Databricks provides a comprehensive platform for analyzing large datasets and building scalable AI projects, with features like Collaborative Notebooks and managed ML Flow. Snowflake, as a Cloud-based Data Warehouse, offers faster, more flexible data management than traditional systems, centralizing data access for streamlined analytics.

The Databricks Snowflake Connector seamlessly integrates both platforms, combining the best in ETL, Data Warehousing, and Machine Learning without complex setups. This article covers their key features, the integration’s importance, and how to implement Databricks Snowflake Pushdown, highlighting the connector’s benefits.

Prerequisites

To successfully set up Databricks Snowflake Connection, you need to meet the following requirements:

  • You must use the Databricks Runtime version 4.2 or later and have a Databricks account. In addition
    • Your Databricks secret manager should already have your Snowflake user login name and password established; 
    • you can read it back by executing dbutils.secrets.get (...). The Databricks secret manager is described in greater detail in its documentation.
  • An account with Snowflake is required. You require the following details in order to read or write from this account:
    • Your Snowflake account’s URL
    • Snowflake user’s username and password to access the account.
    • After connecting, the default database and schema will be used for the session.
    • After connecting, the default virtual warehouse will be used for the session.
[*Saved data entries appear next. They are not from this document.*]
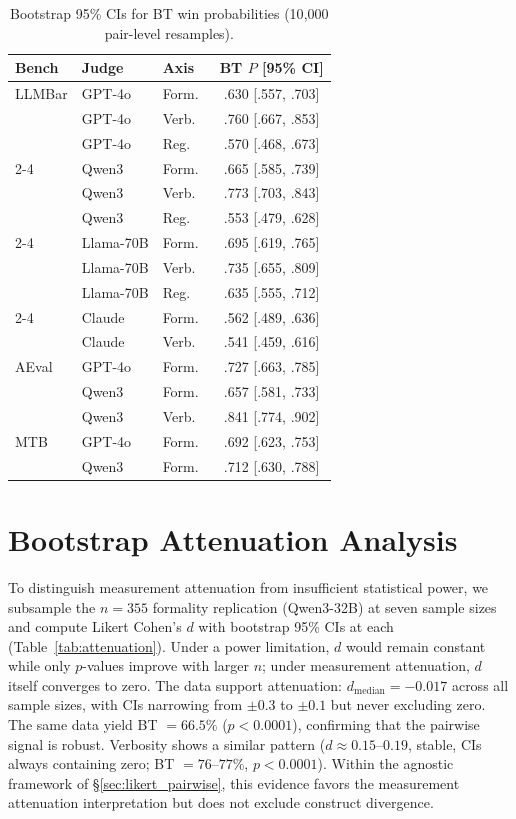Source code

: \begin{table}[h]
\centering
\small
\caption{Bootstrap 95\% CIs for BT win probabilities (10{,}000 pair-level resamples).}
\label{tab:bt_ci}
\begin{tabular}{lllc}
\toprule
Bench & Judge & Axis & BT $P$ [95\% CI] \\
\midrule
LLMBar & GPT-4o & Form.\ & .630 [.557, .703] \\
 & GPT-4o & Verb.\ & .760 [.667, .853] \\
 & GPT-4o & Reg.\ & .570 [.468, .673] \\
\cmidrule{2-4}
 & Qwen3 & Form.\ & .665 [.585, .739] \\
 & Qwen3 & Verb.\ & .773 [.703, .843] \\
 & Qwen3 & Reg.\ & .553 [.479, .628] \\
\cmidrule{2-4}
 & Llama-70B & Form.\ & .695 [.619, .765] \\
 & Llama-70B & Verb.\ & .735 [.655, .809] \\
 & Llama-70B & Reg.\ & .635 [.555, .712] \\
\cmidrule{2-4}
 & Claude & Form.\ & .562 [.489, .636] \\
 & Claude & Verb.\ & .541 [.459, .616] \\
\midrule
AEval & GPT-4o & Form.\ & .727 [.663, .785] \\
 & Qwen3 & Form.\ & .657 [.581, .733] \\
 & Qwen3 & Verb.\ & .841 [.774, .902] \\
\midrule
MTB & GPT-4o & Form.\ & .692 [.623, .753] \\
 & Qwen3 & Form.\ & .712 [.630, .788] \\
\bottomrule
\end{tabular}
\end{table}

\section{Bootstrap Attenuation Analysis}
\label{app:bootstrap_attenuation}

To distinguish measurement attenuation from insufficient statistical power, we subsample the $n = 355$ formality replication (Qwen3-32B) at seven sample sizes and compute Likert Cohen's $d$ with bootstrap 95\% CIs at each (Table~\ref{tab:attenuation}).
Under a power limitation, $d$ would remain constant while only $p$-values improve with larger $n$; under measurement attenuation, $d$ itself converges to zero.
The data support attenuation: $d_{\text{median}} = {-}0.017$ across all sample sizes, with CIs narrowing from ${\pm}0.3$ to ${\pm}0.1$ but never excluding zero.
The same data yield BT $= 66.5\%$ ($p < 0.0001$), confirming that the pairwise signal is robust.
Verbosity shows a similar pattern ($d \approx 0.15$--$0.19$, stable, CIs always containing zero; BT $= 76$--$77\%$, $p < 0.0001$).
Within the agnostic framework of \S\ref{sec:likert_pairwise}, this evidence favors the measurement attenuation interpretation but does not exclude construct divergence.

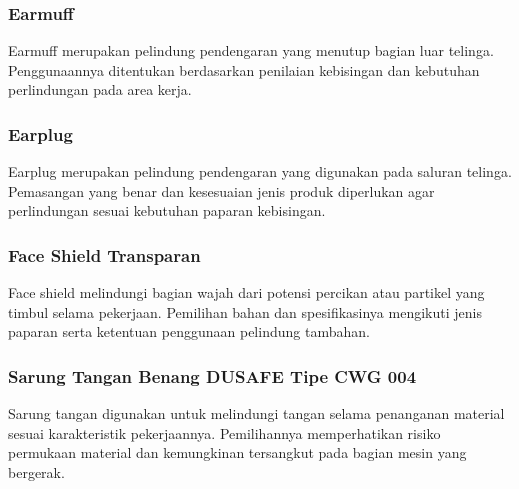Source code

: 
\Needspace{6.8cm}
\subsubsection{Earmuff}

Earmuff merupakan pelindung pendengaran yang menutup bagian luar telinga. Penggunaannya ditentukan berdasarkan penilaian kebisingan dan kebutuhan perlindungan pada area kerja.


\Needspace{6.8cm}
\subsubsection{Earplug}

Earplug merupakan pelindung pendengaran yang digunakan pada saluran telinga. Pemasangan yang benar dan kesesuaian jenis produk diperlukan agar perlindungan sesuai kebutuhan paparan kebisingan.


\Needspace{6.8cm}
\subsubsection{Face Shield Transparan}

Face shield melindungi bagian wajah dari potensi percikan atau partikel yang timbul selama pekerjaan. Pemilihan bahan dan spesifikasinya mengikuti jenis paparan serta ketentuan penggunaan pelindung tambahan.


\Needspace{6.8cm}
\subsubsection{Sarung Tangan Benang DUSAFE Tipe CWG 004}

Sarung tangan digunakan untuk melindungi tangan selama penanganan material sesuai karakteristik pekerjaannya. Pemilihannya memperhatikan risiko permukaan material dan kemungkinan tersangkut pada bagian mesin yang bergerak.

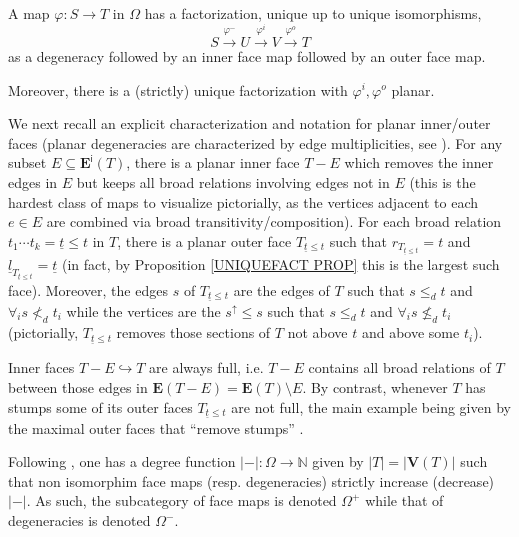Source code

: \documentclass[a4paper,10pt
 ,draft
]{article}%
\begin{document}
\begin{proposition}\label{UNIQUEFACT PROP}
	A map $\varphi \colon S \to T$ in $\Omega$ has a factorization, unique up to unique isomorphisms,
\[
	S \xrightarrow{\varphi^{-}}
	U \xrightarrow{\varphi^{i}}
	V \xrightarrow{\varphi^{o}}
	T	
\]
as a degeneracy followed by an inner face map followed by an outer face map.

Moreover, there is a (strictly) unique factorization with $\varphi^i,\varphi^o$ planar. 
\end{proposition}

We next recall an explicit characterization and notation for planar inner/outer faces
(planar degeneracies are characterized by edge multiplicities, see \cite[Prop. 3.47(ii)]{BP17}).
For any subset $E \subseteq \boldsymbol{E}^{\mathsf{i}}(T)$, there is a planar inner face
$T-E$ which removes the inner edges in $E$ but keeps all broad relations involving edges not in $E$
(this is the hardest class of maps to visualize pictorially, as the vertices adjacent to each $e \in E$ are combined via broad transitivity/composition).
For each broad relation
$t_1 \cdots t_k = \underline{t} \leq t$ in $T$,
there is a planar outer face
$T_{\underline{t} \leq t}$
such that
$r_{T_{\underline{t} \leq t}} = t$ and
$\underline{l}_{T_{\underline{t} \leq t}} = \underline{t}$
(in fact, by Proposition \ref{UNIQUEFACT PROP} this is the largest such face).
Moreover, the edges $s$ of $T_{\underline{t} \leq t}$ are the edges of $T$ such that
$s \leq_d t$ and $\forall_{i} s \not <_d t_i$ while the vertices are the $s^{\uparrow} \leq s$ such that 
$s \leq_d t$ and $\forall_{i} s \not \leq_d t_i$ 
(pictorially, $T_{\underline{t} \leq t}$ removes those sections of $T$ not above $t$ and above some $t_i$).


\begin{remark}\label{INNFULL REM}
	Inner faces $T-E \hookrightarrow T$ are always full, i.e. $T-E$ contains all broad relations of $T$ between those edges in 
$\boldsymbol{E}(T-E) = \boldsymbol{E}(T) \setminus E$.
	By contrast, whenever $T$ has stumps some of its outer faces $T_{\underline{t} \leq t}$ are not full,
	the main example being given by the maximal outer faces
	that ``remove stumps'' \cite[Not. 5.41]{Per18}.
\end{remark}


\begin{remark}\label{DEGREE REM}
	Following \cite[Ex. 2.8]{BM11}, one has a degree function 
	$|-|\colon \Omega \to \mathbb{N}$ given by $|T|=|\boldsymbol{V}(T)|$
	such that non isomorphim face maps (resp. degeneracies) strictly increase (decrease) $|-|$.
	As such, the subcategory of face maps is denoted $\Omega^+$ while that of degeneracies is denoted $\Omega^-$.
\end{remark}
\end{document}
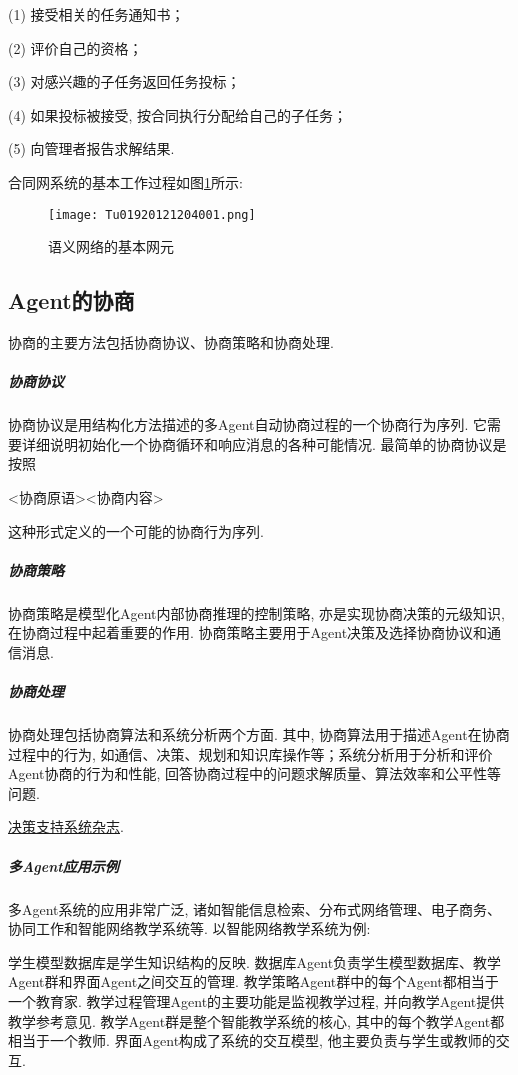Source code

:     (1) 接受相关的任务通知书；

    (2) 评价自己的资格；

    (3) 对感兴趣的子任务返回任务投标；

    (4) 如果投标被接受, 按合同执行分配给自己的子任务；

    (5)  向管理者报告求解结果.

合同网系统的基本工作过程如图\ref{Tu01920121204001}所示:
\begin{figure}[H]
\centering
\texttt{[image: Tu01920121204001.png]}
\caption{语义网络的基本网元}
\label{Tu01920121204001}
\end{figure}
\subsection{Agent的协商}
协商的主要方法包括协商协议、协商策略和协商处理.
\subparagraph{协商协议}
    协商协议是用结构化方法描述的多Agent自动协商过程的一个协商行为序列. 它需要详细说明初始化一个协商循环和响应消息的各种可能情况. 最简单的协商协议是按照
\begin{center}
  <协商原语><协商内容>
\end{center}
这种形式定义的一个可能的协商行为序列.
\subparagraph{协商策略}
协商策略是模型化Agent内部协商推理的控制策略, 亦是实现协商决策的元级知识, 在协商过程中起着重要的作用. 协商策略主要用于Agent决策及选择协商协议和通信消息.
\subparagraph{协商处理}
协商处理包括协商算法和系统分析两个方面. 其中, 协商算法用于描述Agent在协商过程中的行为, 如通信、决策、规划和知识库操作等；系统分析用于分析和评价Agent协商的行为和性能, 回答协商过程中的问题求解质量、算法效率和公平性等问题.

\href{https://www.sciencedirect.com/journal/decision-support-systems}{决策支持系统杂志}.
\subparagraph{多Agent应用示例}
多Agent系统的应用非常广泛, 诸如智能信息检索、分布式网络管理、电子商务、协同工作和智能网络教学系统等. 以智能网络教学系统为例:
\begin{example}
学生模型数据库是学生知识结构的反映. 数据库Agent负责学生模型数据库、教学Agent群和界面Agent之间交互的管理. 教学策略Agent群中的每个Agent都相当于一个教育家. 教学过程管理Agent的主要功能是监视教学过程, 并向教学Agent提供教学参考意见. 教学Agent群是整个智能教学系统的核心, 其中的每个教学Agent都相当于一个教师. 界面Agent构成了系统的交互模型, 他主要负责与学生或教师的交互.
\end{example}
To learn more about this, visit Databricks.

Reliably integrate data with Hevo’s Fully Automated No Code Data Pipeline

If yours is anything like the 2000+ data-driven companies that use Hevo, more than 70% of the business apps you use are SaaS applications. Integrating the data from these sources in a timely way is crucial to fuel analytics and the decisions that are taken from it. 

But given how fast API endpoints etc can change, creating and managing these pipelines can be a soul-sucking exercise.

Hevo’s no-code data pipeline platform lets you connect over 150+ sources in a matter of minutes to deliver data in near real-time to your warehouse. 

What’s more, the in-built transformation capabilities and the intuitive UI means even non-engineers can set up pipelines and achieve analytics-ready data in minutes. 

Get started for Free with Hevo!

What is Databricks Snowflake Connector?

The Databricks Snowflake Connector for Spark has been included in the Databricks Unified Analytics Platform to allow native Spark-Snowflake communication. The native Snowflake Connector in Databricks version 4.2 allows you to read data from Snowflake and publish it without loading any libraries. In contrast, the earlier versions of Databricks required you to load the Spark Connector libraries into your Databricks clusters.

The Databricks Snowflake Connector automatically distributes processing between Spark and Snowflake without requiring the user to specify the processing systems. Snowflake’s automated Query Pushdown optimization also helps push specific queries into the database.

Without using the connector, customers had to deal with sophisticated data transformation pipelines to transport datasets back and forth from Snowflake, resulting in data duplication and redundancy. 

However, Snowflake can leverage Databricks API to build real-time pipelines using Apache Spark and other Machine Learning frameworks like TensorFlow.

Steps to Set Up the Databricks Snowflake Connector

Now that you have gained a basic understanding of Databricks Snowflake Connector, you will learn the steps to configure, read and write data to Snowflake using Databricks Snowflake Connector in this section. So follow the steps listed below.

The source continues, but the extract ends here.